(Required action)
State how many lines in the material hold the string "like"; nothing besides that number is expected.

(Available records)
☆ ☆ ☆
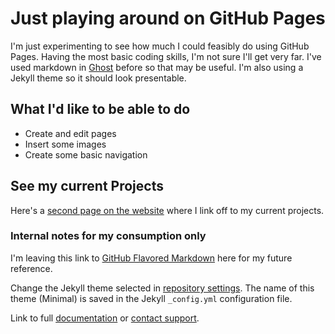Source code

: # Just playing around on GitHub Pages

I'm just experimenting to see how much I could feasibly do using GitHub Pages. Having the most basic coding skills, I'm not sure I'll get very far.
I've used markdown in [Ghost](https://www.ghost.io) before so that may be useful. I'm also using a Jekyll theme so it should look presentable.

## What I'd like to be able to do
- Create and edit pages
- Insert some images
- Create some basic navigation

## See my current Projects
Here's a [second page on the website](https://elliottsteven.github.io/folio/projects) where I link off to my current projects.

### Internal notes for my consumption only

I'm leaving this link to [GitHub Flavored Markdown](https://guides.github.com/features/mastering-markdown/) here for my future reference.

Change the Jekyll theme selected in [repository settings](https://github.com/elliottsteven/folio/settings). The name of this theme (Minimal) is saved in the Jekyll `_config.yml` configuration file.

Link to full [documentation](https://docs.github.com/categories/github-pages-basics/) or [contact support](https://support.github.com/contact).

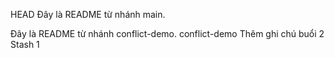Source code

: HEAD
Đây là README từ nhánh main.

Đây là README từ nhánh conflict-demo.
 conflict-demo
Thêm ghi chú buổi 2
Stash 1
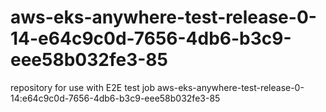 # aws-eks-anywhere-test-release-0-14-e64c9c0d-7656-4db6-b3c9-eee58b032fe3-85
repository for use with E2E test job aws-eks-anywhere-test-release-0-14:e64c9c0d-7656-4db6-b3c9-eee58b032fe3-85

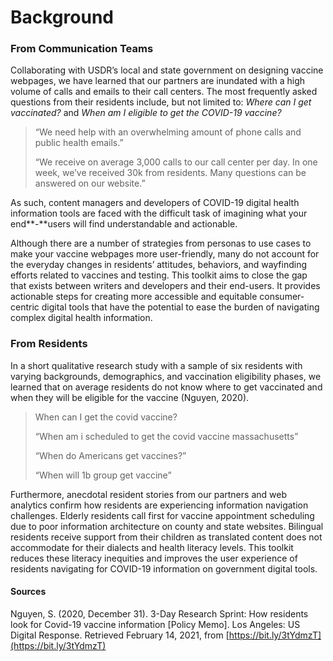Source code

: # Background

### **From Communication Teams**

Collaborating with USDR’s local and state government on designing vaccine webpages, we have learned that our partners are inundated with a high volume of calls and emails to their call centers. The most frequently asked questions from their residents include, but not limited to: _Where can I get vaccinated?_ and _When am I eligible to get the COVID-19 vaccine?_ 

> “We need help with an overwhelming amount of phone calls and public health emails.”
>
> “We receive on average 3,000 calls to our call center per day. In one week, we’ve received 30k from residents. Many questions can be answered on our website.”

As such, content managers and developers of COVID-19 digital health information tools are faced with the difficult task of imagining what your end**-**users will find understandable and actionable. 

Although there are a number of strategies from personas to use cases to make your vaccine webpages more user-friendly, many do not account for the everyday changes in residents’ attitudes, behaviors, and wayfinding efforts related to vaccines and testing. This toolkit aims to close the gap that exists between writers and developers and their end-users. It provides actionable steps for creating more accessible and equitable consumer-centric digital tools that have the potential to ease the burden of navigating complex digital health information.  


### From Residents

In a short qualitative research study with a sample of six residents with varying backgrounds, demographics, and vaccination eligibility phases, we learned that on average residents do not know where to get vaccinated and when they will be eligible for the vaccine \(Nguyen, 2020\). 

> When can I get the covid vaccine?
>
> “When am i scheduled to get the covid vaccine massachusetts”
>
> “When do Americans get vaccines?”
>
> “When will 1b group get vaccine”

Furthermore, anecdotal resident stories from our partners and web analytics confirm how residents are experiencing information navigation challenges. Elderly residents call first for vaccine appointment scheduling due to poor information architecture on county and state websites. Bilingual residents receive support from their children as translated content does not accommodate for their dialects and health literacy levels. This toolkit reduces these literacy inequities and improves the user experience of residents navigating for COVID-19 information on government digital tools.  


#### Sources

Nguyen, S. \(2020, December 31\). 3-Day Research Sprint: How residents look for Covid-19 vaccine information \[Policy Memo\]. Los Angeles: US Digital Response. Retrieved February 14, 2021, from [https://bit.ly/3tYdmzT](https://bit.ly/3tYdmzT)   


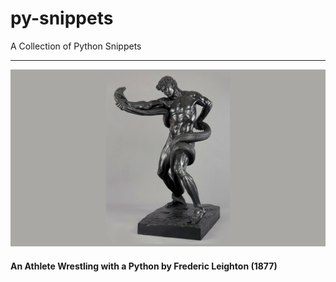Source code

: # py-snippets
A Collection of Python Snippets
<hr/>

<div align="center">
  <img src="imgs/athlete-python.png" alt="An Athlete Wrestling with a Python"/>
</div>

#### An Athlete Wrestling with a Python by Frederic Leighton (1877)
☆ ☆ ☆
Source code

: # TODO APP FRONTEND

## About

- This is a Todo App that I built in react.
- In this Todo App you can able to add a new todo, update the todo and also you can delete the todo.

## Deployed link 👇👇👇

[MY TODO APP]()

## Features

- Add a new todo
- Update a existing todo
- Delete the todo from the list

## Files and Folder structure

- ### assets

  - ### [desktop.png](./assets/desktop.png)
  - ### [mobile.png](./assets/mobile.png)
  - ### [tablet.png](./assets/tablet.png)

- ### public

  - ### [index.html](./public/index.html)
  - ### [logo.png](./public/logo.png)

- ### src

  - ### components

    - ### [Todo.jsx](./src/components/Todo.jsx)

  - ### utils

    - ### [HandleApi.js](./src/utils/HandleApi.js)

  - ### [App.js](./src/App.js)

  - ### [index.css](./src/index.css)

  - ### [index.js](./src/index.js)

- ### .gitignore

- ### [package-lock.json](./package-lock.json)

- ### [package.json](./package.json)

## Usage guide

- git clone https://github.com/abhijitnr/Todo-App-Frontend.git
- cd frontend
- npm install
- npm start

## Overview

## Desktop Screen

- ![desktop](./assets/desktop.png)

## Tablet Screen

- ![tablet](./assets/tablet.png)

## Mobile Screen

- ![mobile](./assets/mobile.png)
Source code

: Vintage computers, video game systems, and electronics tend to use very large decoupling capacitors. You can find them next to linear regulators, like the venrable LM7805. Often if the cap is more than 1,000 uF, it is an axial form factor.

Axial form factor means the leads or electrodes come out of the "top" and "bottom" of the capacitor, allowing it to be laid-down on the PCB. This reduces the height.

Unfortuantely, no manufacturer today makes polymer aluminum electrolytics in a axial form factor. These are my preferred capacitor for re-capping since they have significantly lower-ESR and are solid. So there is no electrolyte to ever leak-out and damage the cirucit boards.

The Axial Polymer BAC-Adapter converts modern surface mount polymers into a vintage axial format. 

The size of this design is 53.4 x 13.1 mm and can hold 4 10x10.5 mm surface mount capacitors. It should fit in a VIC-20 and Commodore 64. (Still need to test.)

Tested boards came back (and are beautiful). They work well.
☆ ☆ ☆
(Response)
2